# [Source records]
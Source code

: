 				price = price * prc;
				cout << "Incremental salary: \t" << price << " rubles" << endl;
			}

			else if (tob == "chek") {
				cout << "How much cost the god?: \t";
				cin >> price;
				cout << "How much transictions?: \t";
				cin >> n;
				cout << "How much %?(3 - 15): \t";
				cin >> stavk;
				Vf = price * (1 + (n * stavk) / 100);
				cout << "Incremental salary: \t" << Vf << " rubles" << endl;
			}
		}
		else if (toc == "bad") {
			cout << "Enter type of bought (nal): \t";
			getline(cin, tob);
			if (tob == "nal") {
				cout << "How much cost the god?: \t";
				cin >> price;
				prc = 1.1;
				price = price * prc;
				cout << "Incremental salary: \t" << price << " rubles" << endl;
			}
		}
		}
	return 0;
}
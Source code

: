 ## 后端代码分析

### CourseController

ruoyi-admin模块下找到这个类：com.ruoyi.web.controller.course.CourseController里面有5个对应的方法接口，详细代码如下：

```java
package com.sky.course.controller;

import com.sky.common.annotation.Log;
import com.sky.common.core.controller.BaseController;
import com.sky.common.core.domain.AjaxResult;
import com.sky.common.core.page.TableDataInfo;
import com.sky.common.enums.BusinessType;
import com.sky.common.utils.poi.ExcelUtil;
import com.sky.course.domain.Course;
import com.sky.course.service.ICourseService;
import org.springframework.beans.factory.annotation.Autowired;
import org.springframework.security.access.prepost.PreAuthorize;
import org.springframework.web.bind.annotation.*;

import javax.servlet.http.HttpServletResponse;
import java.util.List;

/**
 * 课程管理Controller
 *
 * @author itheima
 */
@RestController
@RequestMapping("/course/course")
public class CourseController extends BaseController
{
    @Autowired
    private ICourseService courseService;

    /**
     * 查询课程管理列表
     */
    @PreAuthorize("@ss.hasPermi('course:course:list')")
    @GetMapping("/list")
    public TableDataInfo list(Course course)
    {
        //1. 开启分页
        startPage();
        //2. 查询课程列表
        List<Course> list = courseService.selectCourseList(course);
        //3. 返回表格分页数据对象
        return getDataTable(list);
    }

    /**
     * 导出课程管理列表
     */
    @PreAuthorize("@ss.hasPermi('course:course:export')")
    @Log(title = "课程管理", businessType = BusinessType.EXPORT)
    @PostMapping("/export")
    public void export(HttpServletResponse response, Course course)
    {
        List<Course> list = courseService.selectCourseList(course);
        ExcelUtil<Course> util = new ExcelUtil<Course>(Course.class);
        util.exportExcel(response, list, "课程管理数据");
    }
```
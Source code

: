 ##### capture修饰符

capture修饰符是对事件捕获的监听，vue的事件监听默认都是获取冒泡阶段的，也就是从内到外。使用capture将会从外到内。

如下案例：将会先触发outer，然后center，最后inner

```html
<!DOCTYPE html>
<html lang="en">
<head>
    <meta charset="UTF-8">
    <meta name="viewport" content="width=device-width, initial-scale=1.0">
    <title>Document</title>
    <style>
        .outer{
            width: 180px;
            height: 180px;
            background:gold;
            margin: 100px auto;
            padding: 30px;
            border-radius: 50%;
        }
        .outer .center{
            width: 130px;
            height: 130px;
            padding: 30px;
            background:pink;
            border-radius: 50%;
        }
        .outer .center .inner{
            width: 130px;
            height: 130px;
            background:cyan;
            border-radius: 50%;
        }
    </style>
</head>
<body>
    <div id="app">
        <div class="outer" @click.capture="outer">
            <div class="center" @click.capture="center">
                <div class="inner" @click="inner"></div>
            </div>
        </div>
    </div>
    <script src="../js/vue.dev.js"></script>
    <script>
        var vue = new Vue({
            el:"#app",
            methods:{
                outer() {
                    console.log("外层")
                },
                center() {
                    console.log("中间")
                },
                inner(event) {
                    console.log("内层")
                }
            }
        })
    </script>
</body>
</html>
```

# [About this exercise]
Every line from the first entry to the line containing "cin >> stavk;" should be transcribed exactly, and nothing beyond it.

# [Response to the exercise]
Source code

: 				price = price * prc;
				cout << "Incremental salary: \t" << price << " rubles" << endl;
			}

			else if (tob == "chek") {
				cout << "How much cost the god?: \t";
				cin >> price;
				cout << "How much transictions?: \t";
				cin >> n;
				cout << "How much %?(3 - 15): \t";
				cin >> stavk;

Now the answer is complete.